By Courtney Cox | firstname.lastname@example.org
Millions evacuated their Florida homes at the thought of what Hurricane Irma might bring, and now a more permanent evacuation could be the result.
Hurricane Irma tormented the Gulf Coast and the Florida Keys after barreling its way through the Caribbean, but even those on Florida’s east coast felt a beating.
St. Augustine, a below-sea-level, coastal town, felt the wrath of the outer bands of Irma which was enough to destroy beach homes, sink boats and bring back the flooding so many homes and business endured not even a year ago with Hurricane Matthew.
With many places flooded and others left with wind damage, real estate in St. Augustine is bound to see some changes.

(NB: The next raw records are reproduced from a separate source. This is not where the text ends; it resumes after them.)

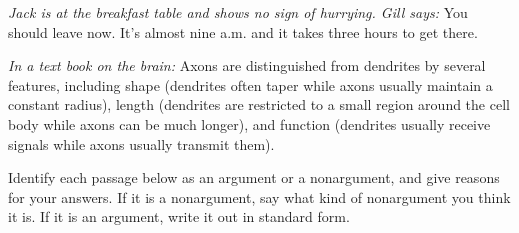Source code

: \begin{exercises}
\item \textit{Jack is at the breakfast table and shows no sign of hurrying. Gill says:} You should leave now. It's almost nine a.m. and it takes three hours to get there.

      
\item \textit{In a text book on the brain:} Axons are distinguished from dendrites by several features, including shape (dendrites often taper while axons usually maintain a constant radius), length (dendrites are restricted to a small region around the cell body while axons can be much longer), and function (dendrites usually receive signals while axons usually transmit them).


\end{exercises}
%
\problempart Identify each passage below as an argument or a nonargument, and give reasons for your answers. If it is a nonargument, say what kind of nonargument you think it is. If it is an argument, write it out in standard form.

Although Irene Arriola, realtor and associate GRI at Century 21 Saltwater Property Group, said that it’s the slow season for real estate regardless of the hurricane, and there won’t be a good answer as to what people’s reactions are going to be for at least a couple months she said.
“The whole reaction to last year’s hurricane and this year’s seems very different,” Arriola said. “More people were prepared so there’s less visible outreach.”

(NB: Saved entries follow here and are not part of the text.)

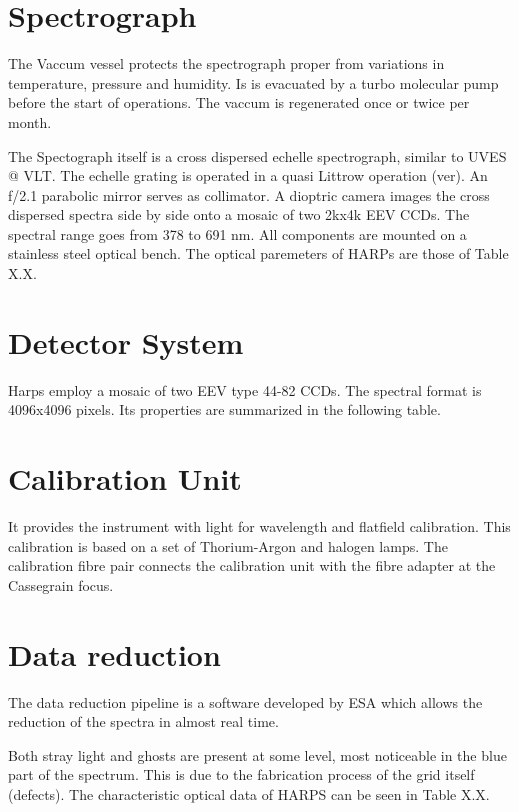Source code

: \documentclass[dvips,12pt,a4paper]{report}
\begin{document}
{{\section{Spectrograph}

The Vaccum vessel protects the spectrograph proper from variations in temperature, pressure and humidity. Is is evacuated by a turbo molecular pump before the start of operations. The vaccum is regenerated once or twice per month. 

The Spectograph itself is a cross dispersed echelle spectrograph, similar to UVES @ VLT. The echelle grating is operated in a quasi Littrow operation (ver). An f/2.1 parabolic mirror serves as collimator. A dioptric camera images the cross dispersed spectra side by side onto a mosaic of two 2kx4k EEV CCDs. The spectral range goes from 378 to 691 nm. All components are mounted on a stainless steel optical bench. The optical paremeters of HARPs are those of Table X.X.

\section{Detector System}

Harps employ a mosaic of two EEV type 44-82 CCDs. The spectral format is 4096x4096 pixels. Its properties are summarized in the following table. 

\section {Calibration Unit}

It provides the instrument with light for wavelength and flatfield calibration. This calibration is based on a set of Thorium-Argon and halogen lamps. The calibration fibre pair connects the calibration unit with the fibre adapter at the Cassegrain focus. 

\section {Data reduction}

The data reduction pipeline is a software developed by ESA which allows the reduction of the spectra in almost real time. 


Both stray light and ghosts are present at some level, most noticeable in the blue part of the spectrum. This is due to the fabrication process of the grid itself (defects). The characteristic optical data of HARPS can be seen in Table X.X.


















}}
\end{document}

As for the damage among the properties she works with, Arriola has found a new question she must toggle with: “What do you do with the properties that have now flooded twice?”

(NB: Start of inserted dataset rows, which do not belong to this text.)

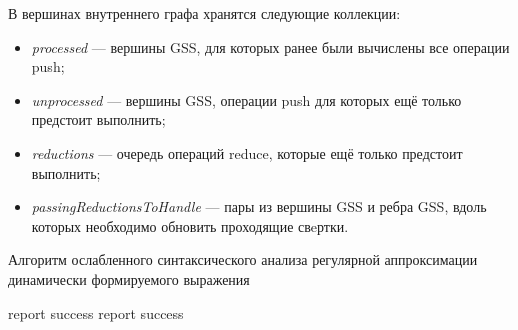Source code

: В вершинах внутреннего графа хранятся следующие коллекции:
\begin{itemize}
  \item \emph{processed} --- вершины GSS, для которых ранее были вычислены все операции push;
  \item \emph{unprocessed} --- вершины GSS, операции push для которых ещё только предстоит выполнить;
  \item \emph{reductions} --- очередь операций reduce, которые ещё только предстоит выполнить;
  \item \emph{passingReductionsToHandle} --- пары из вершины GSS и ребра GSS, вдоль которых необходимо обновить проходящие свeртки.
\end{itemize}


\begin{algorithm}[H]
\begin{algorithmic}[1]
\caption{Алгоритм ослабленного синтаксического анализа регулярной аппроксимации динамически формируемого выражения}
\label{parsing}
     {report success}
    \EndIf
  \Else
    \EndWhile
     {report success}
    \EndIf
  \EndIf
\EndFunction
\end{algorithmic}
\end{algorithm}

“Do you take the house down? Do you elevate the house? Do you just throw your hands up and say ‘I’m going to sell it just the way it is?’ People are considering what their options are,” Arriola said.
However, insurance companies will have an effect on what the homeowner’s decision will be, Arriola said. Insurance companies are looking at the reports from last year which could depict if someone’s staying or leaving their St. Augustine home.
“So, the people that got money to do a laundry list of things last year and didn’t do those things and had those things damaged again will not get money,” Arriola said. “I think it takes a disaster for everybody to read their insurance policy for the first time and realize ‘Whoa, I made lots of mistakes here.’”
Arriola said resilience is the key here and homeowners are now trying to figure out how to make their homes resilient.
For Sierra Hoover, a junior at Flagler College and renter of a home located on Riberia Street, resilience was no match for the flooding her apartment underwent.
“We prepped our apartment to the point where it was impossible to get in through the front door because we put so much marine caulk on the inside and outside,” Hoover said.
Hoover said she has lived in the same apartment for the past two years and experienced flooding in both hurricanes.
“In the first hurricane we lost basically everything,” Hoover said. “We had prepped more this time. So, we only lost the couch and chairs.”
Even though the damage was minimal this time to Hoover and her roommate’s things, it was still enough for them to relocate from the downtown area.
“At the rate we’re getting hurricanes, I would say not to live in the downtown area and if you do, avoid the first floor,” Hoover said.
The good news for those interested in buying in the area is that the dollar value of hurricane damaged homes decreases, even if everything is redone. For the seller, even though their homes aren’t going for their pre-storm value, Arriola said they are still selling for more than she would’ve expected.
“The city is resilient and it’s beautiful and I think people will move past this,” Arriola said.
Hoover, originally from Pennsylvania, said that she believes more hurricanes are on the horizon for Florida. She had originally intended on applying to graduate schools in the sunshine state, but now after this experience, she said she’s likely to head back up north.
For Arriola though, St. Augustine has been her home for 27 years and said we are just lucky to have a mayor who believes in climate change and sea level rise.